In fact, the similarities between this proposal and decking over Sunnyside Yards for affordable housing, are astounding, in terms of their potential to be NYC’s ‘Big-Dig’.
Unlike the alternative solution to the Yards though, the transportation problem is probably intractable. The city has reached its maximum capacity of comfortable commuting, and short of building another tunnel under the East River, the ability to add capacity is minimal.
Nevertheless, though it won’t do anything for my daily commute,1 as a resident of LIC I’d be happy to spend other people’s money to hasten my trips to Costco and Smorgasburg. Now the only question you need to answer Mayor de Blasio, especially apropos given that it’s Super Bowl weekend, is at $2.5 or even $5 billion, are you personally ready to risk it all on the ‘Under?’
Mayor de Blasio to Propose Streetcar Line Linking Brooklyn and Queens – ‘Alicia Glen, the deputy mayor for housing and economic development, acknowledged “some significant engineering challenges when you are putting a modern system like this in a very old city.”’
What’s Up With NYC’s Streetcar Plans? – “Right now, de Blasio is proposing to start construction in 2019, and begin service in 2024″
- Actually, if it makes it easier for all the new people who will be moving into the new towers in Greenpoint, to access the 7-train, it’ll make it worse [↩]
Brian Howald says
February 4, 2016 at 4:17 pmThere are five car lanes on the Pulaski Bridge. Three Northbound and two southbound. Given that both 11th Street (Queens side) and McGuinness Boulevard (Brooklyn side) are two lanes, it makes sense to lose the extra lane as it only causes speeding up to a merge 1/2 of a mile later. Narrow the others, and you could probably squeeze enough ROW for two tracks. However, given how complicated adding barriers to the bridge was for the protected bike lanes, I wonder how complicated adding tracks and trains to the bridge will be.

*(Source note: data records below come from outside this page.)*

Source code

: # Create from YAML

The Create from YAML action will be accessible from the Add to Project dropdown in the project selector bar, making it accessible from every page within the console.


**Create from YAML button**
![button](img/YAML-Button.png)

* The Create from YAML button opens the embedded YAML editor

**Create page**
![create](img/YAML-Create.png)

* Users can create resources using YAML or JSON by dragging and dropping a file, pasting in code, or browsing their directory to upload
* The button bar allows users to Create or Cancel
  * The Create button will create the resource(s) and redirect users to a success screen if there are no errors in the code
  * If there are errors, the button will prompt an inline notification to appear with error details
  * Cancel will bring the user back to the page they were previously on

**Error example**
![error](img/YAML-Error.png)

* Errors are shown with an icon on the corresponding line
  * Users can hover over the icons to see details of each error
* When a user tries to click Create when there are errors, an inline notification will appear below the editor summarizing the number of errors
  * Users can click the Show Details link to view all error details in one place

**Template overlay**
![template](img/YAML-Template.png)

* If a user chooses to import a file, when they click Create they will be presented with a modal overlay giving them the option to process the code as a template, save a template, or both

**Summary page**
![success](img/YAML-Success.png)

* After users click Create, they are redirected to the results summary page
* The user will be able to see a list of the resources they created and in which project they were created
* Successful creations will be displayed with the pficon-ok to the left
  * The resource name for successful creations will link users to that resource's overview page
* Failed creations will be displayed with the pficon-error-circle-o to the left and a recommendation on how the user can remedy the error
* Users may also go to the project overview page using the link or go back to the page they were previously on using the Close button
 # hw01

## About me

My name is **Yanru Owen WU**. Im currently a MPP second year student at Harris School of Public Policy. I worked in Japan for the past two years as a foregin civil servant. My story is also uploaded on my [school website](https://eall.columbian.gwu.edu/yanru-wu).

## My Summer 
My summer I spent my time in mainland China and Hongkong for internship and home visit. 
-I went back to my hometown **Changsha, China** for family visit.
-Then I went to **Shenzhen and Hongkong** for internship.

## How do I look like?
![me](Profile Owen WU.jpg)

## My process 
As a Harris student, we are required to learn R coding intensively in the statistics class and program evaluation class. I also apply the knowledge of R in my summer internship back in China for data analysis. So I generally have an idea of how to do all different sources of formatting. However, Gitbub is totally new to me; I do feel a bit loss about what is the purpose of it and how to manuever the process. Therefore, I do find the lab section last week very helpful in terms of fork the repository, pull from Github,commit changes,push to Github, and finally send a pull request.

Although this plan is a terrible way to spend $2.5 billion given how many other pressing transit needs there are in the city, no transit plan should get scuttled simply because it inconveniences drivers. We’ve moved beyond the “All cars all the time” phase in American history.
Anonymous says
February 4, 2016 at 4:53 pmI am all for connecting brooklyn and queens but why is nobody talking about footbridges over the east river? Relatively speaking the cost/benefit is far greater connecting the brooklyn and queens to manhattan via foot bridges.
Michael Myers says
February 4, 2016 at 5:20 pmAn alternative is bus rapid transit — not SBS but BRT. BRT is like rail service with stations, etc., only it’s nice fast buses and not trains. Lots cheaper — 1/100th the cost per mile of the 2nd Ave subway — and much, much faster to build.
megemil says
February 7, 2016 at 10:38 pmYou don’t need a separate lane for the tracks. Cars can drive over them. Plenty of cities “share the road” in this manner.
megemil says
February 7, 2016 at 10:41 pmOh and they are digging another tunnel under the east river, it’s called the East Side Access.
Ro says
February 8, 2016 at 1:57 pmI think the lightrail is great. NYC is looking to be on par or surpass San Francisco as a tech hub. This lightrail will connect all of the major tech nodes in the city. From Industry City in Sunset Park to the Cornell Camps going going up in Roosvelt Island and LIC’s nascent tech industry. Dumbo, Brooklyn Navy Yard and Williamsburg are in between.
Amadeo Plaza says
February 9, 2016 at 9:49 amI love this idea (despite the admittedly optimistic cost estimate). But I’d also love some sort of LIC shuttle — similar to the Downtown Connection system that they have in Battery Park City/FiDi — that connected Hunters Point, Court Square, and Queens Plaza.